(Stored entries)
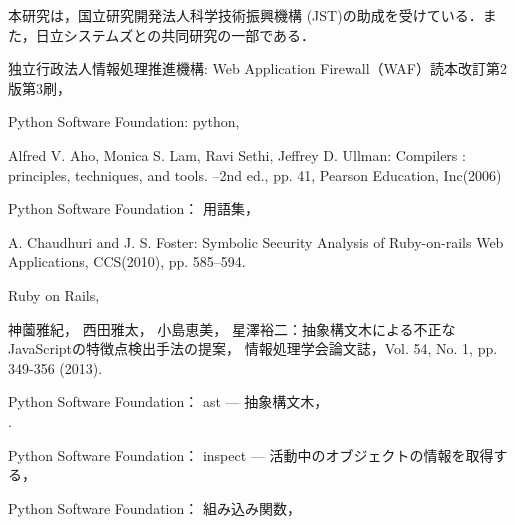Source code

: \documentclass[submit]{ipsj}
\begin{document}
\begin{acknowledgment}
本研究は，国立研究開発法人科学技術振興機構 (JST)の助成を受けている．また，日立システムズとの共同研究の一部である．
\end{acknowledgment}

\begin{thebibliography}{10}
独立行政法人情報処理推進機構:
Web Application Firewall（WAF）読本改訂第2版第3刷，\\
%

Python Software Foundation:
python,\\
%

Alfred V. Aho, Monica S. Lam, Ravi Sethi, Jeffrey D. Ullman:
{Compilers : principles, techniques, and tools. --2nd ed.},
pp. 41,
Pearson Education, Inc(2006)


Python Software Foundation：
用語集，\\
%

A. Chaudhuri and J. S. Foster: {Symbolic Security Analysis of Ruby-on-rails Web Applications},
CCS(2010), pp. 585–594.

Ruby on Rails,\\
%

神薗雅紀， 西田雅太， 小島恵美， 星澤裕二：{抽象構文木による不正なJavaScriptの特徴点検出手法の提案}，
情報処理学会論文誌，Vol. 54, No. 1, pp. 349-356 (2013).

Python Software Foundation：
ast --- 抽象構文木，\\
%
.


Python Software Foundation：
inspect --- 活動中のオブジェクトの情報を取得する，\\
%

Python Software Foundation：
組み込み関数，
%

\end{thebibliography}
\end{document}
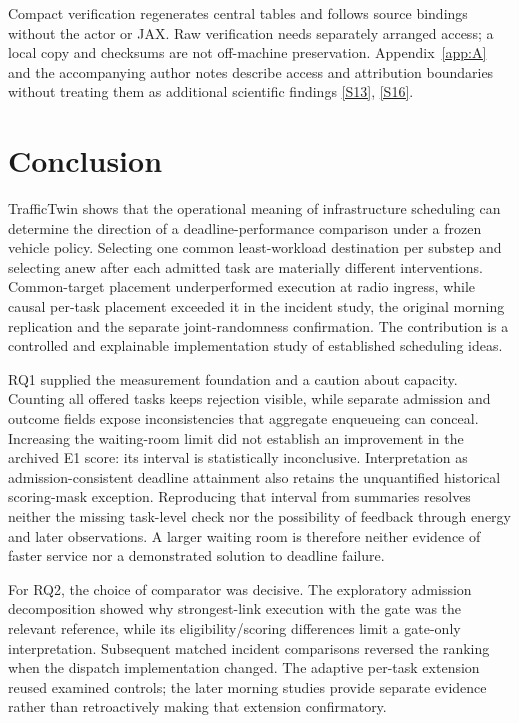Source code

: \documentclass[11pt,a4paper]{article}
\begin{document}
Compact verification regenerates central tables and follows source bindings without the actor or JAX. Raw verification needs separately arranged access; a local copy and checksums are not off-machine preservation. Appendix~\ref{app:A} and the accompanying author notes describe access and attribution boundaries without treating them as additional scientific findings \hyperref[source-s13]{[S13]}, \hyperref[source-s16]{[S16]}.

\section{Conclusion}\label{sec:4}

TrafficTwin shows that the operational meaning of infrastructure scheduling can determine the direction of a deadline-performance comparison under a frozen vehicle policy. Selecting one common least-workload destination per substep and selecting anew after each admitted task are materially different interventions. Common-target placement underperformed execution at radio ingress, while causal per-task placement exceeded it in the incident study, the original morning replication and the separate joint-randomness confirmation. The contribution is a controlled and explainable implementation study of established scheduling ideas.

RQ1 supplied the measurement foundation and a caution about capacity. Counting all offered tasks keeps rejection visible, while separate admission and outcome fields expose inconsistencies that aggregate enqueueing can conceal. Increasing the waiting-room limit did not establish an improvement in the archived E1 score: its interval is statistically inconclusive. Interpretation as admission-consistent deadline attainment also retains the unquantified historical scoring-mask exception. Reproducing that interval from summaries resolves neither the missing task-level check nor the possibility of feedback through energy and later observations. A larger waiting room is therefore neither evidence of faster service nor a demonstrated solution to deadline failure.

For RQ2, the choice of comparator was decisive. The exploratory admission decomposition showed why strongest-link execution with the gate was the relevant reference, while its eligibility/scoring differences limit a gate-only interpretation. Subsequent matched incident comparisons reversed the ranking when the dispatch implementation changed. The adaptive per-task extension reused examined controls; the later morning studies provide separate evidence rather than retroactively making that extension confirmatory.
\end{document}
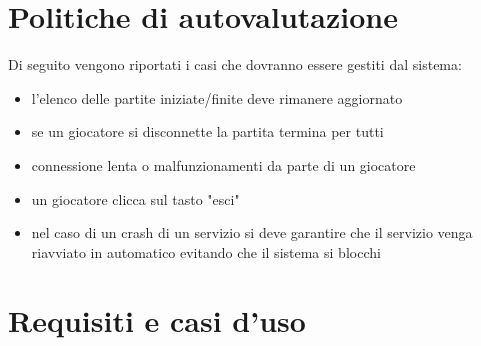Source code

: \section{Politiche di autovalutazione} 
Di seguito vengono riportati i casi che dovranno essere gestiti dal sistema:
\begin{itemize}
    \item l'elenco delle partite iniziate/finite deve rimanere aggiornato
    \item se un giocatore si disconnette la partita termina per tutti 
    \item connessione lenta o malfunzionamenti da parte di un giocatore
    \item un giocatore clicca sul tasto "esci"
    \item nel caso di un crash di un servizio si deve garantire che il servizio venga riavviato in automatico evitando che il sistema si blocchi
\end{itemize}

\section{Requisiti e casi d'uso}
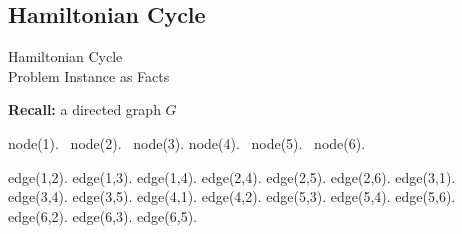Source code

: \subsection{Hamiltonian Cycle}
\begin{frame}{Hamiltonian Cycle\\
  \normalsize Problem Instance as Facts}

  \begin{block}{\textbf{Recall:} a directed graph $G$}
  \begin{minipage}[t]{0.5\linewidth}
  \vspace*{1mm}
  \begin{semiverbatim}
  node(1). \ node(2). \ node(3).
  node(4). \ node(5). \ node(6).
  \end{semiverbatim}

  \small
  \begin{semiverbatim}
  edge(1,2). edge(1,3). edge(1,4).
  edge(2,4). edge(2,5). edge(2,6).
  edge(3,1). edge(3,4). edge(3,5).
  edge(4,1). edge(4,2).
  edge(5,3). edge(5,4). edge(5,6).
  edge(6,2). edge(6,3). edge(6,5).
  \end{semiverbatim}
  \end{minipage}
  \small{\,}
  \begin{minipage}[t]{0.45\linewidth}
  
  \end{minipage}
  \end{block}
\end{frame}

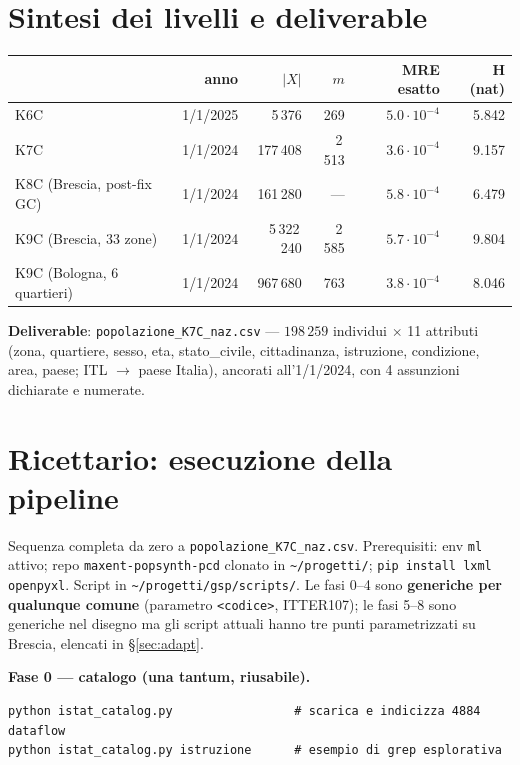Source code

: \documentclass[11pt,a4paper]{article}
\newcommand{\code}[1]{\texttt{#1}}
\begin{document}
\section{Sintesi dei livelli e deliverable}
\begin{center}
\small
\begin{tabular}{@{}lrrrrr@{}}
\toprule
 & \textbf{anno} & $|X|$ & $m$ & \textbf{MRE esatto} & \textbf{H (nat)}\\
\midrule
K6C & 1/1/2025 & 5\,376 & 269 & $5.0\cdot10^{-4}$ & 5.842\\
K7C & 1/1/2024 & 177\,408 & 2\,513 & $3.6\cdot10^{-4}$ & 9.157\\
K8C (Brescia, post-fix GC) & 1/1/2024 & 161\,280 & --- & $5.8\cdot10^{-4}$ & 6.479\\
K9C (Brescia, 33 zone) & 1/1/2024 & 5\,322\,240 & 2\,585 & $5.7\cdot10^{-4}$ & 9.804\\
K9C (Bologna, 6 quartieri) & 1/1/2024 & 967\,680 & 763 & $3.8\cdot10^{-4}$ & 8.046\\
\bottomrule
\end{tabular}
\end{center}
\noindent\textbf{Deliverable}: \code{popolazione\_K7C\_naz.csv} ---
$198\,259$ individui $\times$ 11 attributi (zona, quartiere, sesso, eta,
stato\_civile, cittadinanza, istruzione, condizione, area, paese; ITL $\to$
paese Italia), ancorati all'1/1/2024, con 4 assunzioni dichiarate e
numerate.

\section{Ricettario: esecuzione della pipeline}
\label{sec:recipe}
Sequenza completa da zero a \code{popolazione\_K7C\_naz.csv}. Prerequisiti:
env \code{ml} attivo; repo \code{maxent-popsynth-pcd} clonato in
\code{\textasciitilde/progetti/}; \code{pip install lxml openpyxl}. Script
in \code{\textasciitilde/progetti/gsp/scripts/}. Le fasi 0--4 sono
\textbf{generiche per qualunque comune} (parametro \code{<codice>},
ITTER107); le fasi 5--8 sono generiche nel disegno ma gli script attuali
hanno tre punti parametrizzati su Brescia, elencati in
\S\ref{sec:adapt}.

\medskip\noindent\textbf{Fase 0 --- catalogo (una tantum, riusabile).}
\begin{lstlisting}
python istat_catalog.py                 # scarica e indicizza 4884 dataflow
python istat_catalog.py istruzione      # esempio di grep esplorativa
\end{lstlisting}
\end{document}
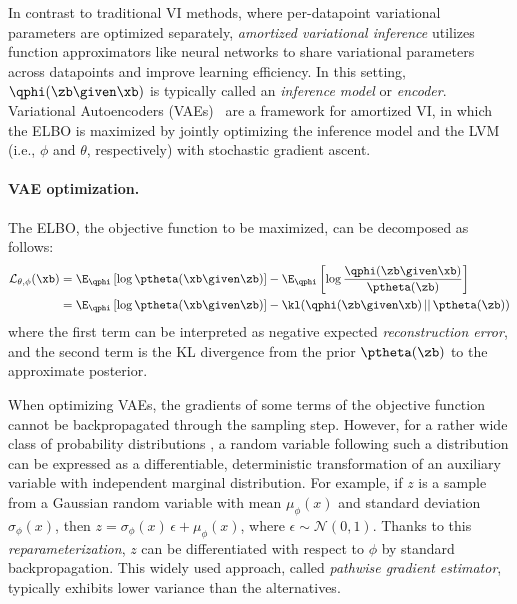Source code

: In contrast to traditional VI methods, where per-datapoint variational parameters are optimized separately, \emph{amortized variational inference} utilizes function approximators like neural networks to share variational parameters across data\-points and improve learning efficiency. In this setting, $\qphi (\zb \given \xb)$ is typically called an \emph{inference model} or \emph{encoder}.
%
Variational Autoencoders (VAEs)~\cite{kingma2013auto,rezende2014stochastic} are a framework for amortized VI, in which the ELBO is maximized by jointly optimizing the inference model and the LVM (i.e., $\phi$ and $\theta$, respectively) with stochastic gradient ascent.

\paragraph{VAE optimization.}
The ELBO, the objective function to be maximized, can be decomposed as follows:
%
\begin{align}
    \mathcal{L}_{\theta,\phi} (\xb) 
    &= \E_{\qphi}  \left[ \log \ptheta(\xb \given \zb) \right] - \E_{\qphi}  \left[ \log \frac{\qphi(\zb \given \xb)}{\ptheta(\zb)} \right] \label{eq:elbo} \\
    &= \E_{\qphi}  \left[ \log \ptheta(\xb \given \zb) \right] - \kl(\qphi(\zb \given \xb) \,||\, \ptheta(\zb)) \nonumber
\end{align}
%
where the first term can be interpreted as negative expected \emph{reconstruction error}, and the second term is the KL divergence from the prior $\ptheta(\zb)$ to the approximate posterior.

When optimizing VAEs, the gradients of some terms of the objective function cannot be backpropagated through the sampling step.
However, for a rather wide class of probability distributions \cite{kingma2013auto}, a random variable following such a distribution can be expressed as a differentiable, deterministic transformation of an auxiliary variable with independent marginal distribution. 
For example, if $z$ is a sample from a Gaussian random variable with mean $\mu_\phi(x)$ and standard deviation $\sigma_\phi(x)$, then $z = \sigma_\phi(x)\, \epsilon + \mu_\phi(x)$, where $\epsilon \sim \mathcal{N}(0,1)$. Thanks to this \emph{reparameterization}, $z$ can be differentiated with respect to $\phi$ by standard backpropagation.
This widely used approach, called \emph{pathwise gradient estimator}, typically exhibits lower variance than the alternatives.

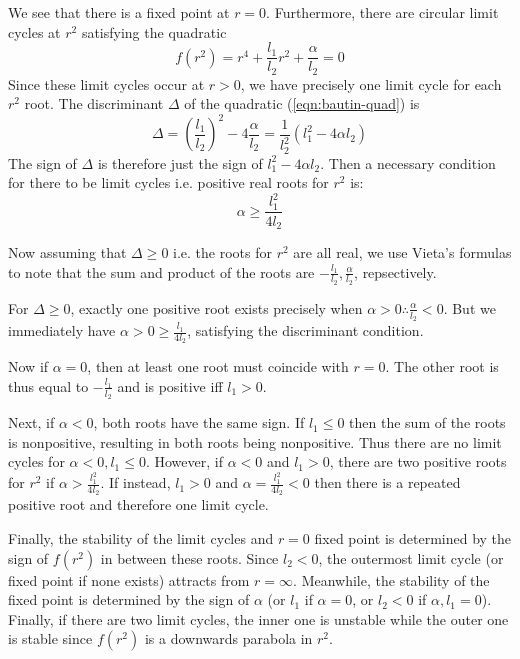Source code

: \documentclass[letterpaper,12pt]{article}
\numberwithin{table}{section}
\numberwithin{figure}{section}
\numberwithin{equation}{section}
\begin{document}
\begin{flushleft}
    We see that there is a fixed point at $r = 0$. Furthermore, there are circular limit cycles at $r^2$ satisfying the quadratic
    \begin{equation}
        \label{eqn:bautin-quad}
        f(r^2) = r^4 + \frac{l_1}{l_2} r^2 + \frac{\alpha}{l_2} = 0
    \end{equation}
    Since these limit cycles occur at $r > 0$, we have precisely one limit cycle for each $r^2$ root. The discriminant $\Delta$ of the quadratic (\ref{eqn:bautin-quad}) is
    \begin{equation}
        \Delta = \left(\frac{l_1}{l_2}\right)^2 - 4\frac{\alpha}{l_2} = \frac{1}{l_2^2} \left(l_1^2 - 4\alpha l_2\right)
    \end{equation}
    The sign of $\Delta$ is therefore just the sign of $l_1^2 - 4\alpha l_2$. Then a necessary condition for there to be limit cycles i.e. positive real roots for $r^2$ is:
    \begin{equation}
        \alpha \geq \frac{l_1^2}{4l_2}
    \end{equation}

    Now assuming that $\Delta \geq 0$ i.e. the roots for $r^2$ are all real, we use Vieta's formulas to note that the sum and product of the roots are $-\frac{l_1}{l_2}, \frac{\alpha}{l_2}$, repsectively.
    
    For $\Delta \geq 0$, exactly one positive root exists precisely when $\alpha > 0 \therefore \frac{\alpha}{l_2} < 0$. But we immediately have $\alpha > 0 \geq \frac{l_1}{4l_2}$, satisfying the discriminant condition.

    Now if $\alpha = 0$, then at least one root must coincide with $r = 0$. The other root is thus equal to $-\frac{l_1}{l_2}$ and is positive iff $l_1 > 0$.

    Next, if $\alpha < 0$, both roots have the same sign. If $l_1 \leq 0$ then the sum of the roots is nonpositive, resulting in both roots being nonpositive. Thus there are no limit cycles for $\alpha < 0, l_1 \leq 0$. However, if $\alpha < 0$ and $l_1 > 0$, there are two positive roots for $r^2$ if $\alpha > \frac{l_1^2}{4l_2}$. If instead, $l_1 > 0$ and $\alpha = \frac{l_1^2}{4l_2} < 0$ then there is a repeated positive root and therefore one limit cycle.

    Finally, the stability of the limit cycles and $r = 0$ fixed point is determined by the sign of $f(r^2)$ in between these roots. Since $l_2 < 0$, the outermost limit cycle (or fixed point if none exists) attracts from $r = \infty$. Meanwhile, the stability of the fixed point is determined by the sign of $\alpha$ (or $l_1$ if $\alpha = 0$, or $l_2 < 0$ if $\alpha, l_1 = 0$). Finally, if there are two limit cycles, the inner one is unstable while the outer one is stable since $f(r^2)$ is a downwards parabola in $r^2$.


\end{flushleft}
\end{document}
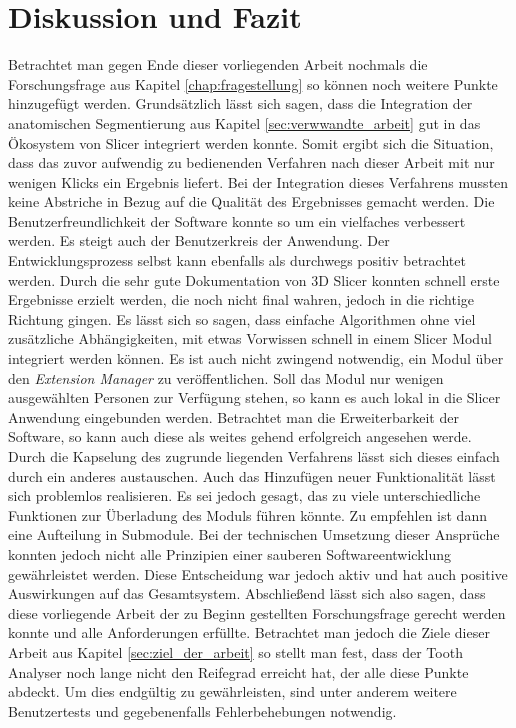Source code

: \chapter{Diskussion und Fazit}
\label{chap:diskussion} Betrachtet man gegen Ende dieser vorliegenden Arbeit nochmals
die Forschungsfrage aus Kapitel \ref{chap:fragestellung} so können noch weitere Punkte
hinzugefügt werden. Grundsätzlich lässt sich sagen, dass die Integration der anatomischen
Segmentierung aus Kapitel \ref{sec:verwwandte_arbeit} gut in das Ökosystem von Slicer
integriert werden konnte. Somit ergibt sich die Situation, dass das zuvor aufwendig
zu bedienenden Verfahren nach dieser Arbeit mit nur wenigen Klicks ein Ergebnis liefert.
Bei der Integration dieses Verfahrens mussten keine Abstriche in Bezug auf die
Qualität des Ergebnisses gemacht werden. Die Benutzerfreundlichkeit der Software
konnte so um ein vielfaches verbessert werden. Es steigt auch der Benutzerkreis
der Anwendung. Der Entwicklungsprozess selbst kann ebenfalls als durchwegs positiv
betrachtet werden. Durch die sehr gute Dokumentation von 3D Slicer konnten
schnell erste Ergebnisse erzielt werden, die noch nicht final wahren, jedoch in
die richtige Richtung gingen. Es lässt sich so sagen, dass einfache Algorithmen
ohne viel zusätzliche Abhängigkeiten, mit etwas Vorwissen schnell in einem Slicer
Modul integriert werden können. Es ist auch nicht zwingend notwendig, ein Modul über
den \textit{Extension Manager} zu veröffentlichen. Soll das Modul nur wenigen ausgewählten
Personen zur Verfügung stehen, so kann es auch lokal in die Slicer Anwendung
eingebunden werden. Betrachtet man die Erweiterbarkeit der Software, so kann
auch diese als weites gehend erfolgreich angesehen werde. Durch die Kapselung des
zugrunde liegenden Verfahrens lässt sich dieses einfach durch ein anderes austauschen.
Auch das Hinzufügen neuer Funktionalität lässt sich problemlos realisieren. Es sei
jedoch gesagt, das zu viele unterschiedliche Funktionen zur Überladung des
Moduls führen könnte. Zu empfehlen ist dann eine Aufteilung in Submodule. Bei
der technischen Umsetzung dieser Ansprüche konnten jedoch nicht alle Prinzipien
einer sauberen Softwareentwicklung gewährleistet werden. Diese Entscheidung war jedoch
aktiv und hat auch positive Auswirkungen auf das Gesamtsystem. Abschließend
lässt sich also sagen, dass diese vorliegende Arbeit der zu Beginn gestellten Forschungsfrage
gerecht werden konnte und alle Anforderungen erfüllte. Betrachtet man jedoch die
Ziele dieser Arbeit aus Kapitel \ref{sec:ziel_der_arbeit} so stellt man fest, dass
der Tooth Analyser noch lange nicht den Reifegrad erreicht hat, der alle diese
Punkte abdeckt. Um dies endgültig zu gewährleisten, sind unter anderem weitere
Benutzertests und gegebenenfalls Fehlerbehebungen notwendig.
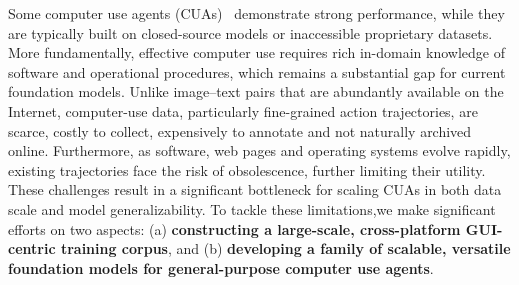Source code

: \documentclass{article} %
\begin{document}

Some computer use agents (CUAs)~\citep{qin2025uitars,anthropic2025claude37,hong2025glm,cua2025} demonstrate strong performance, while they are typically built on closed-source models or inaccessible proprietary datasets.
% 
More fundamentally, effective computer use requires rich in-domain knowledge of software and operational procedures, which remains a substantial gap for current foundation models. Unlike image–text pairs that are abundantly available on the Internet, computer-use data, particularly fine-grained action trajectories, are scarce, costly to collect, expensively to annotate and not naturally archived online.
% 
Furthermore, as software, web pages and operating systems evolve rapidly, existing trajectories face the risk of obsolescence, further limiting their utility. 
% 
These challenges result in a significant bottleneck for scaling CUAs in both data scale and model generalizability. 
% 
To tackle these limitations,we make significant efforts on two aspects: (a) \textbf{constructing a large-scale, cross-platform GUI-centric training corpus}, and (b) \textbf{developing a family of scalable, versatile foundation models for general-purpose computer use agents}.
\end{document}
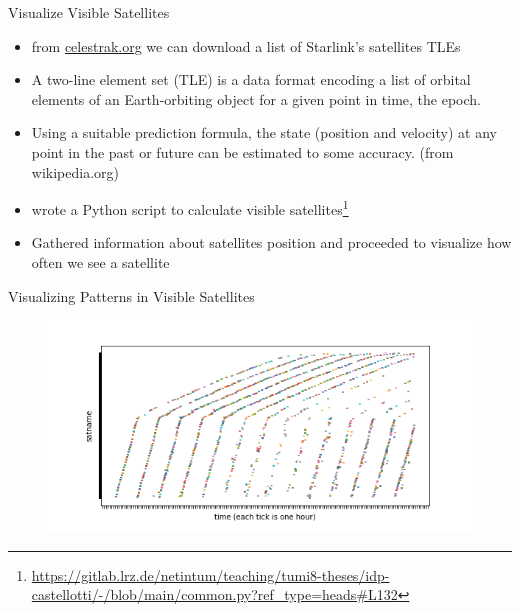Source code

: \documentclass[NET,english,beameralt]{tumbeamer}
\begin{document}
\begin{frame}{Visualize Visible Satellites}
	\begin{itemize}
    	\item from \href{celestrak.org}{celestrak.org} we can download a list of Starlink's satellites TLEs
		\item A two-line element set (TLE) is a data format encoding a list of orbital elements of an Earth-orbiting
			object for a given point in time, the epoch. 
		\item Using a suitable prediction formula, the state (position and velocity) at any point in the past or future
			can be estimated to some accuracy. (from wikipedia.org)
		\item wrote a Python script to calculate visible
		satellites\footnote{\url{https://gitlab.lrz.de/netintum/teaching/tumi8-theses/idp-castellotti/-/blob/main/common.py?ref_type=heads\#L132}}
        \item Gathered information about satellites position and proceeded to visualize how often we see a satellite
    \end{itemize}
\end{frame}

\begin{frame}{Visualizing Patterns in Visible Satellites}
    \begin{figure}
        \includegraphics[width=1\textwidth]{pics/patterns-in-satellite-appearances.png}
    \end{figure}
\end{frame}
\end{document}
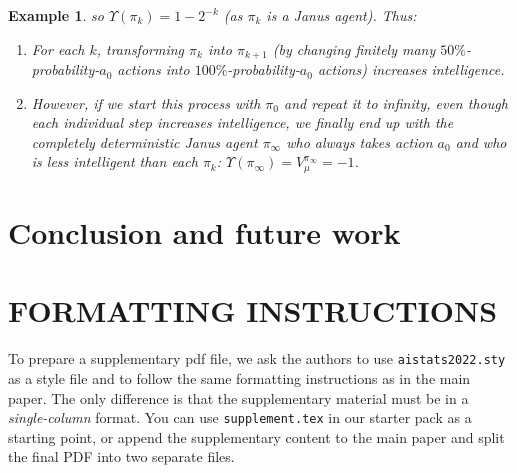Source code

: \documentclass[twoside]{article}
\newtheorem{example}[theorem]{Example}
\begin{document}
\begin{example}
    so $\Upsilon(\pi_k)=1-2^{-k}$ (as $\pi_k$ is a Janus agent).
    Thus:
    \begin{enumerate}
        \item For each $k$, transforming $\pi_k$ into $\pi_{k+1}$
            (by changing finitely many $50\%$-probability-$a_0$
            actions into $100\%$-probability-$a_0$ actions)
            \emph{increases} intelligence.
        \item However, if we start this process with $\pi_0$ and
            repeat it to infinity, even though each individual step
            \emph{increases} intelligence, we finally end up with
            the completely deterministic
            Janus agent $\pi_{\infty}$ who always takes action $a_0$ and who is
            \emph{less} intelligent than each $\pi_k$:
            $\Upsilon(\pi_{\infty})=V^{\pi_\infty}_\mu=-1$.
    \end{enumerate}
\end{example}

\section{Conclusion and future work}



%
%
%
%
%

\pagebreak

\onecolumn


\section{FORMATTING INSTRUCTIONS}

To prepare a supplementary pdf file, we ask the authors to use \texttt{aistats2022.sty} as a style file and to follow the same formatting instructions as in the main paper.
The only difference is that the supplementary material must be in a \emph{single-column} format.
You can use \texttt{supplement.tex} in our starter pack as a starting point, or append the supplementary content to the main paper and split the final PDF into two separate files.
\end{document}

## What you have to do
Search the records for the string "label" and, wherever a line contains it, please copy that line.

## Solution
\section{Conclusion}\label{sec:4}
\label{sec:recipe}
    &= \E_{\qphi}  \left[ \log \ptheta(\xb \given \zb) \right] - \E_{\qphi}  \left[ \log \frac{\qphi(\zb \given \xb)}{\ptheta(\zb)} \right] \label{eq:elbo} \\
        \label{eqn:bautin-quad}
\label{chap:diskussion} Betrachtet man gegen Ende dieser vorliegenden Arbeit nochmals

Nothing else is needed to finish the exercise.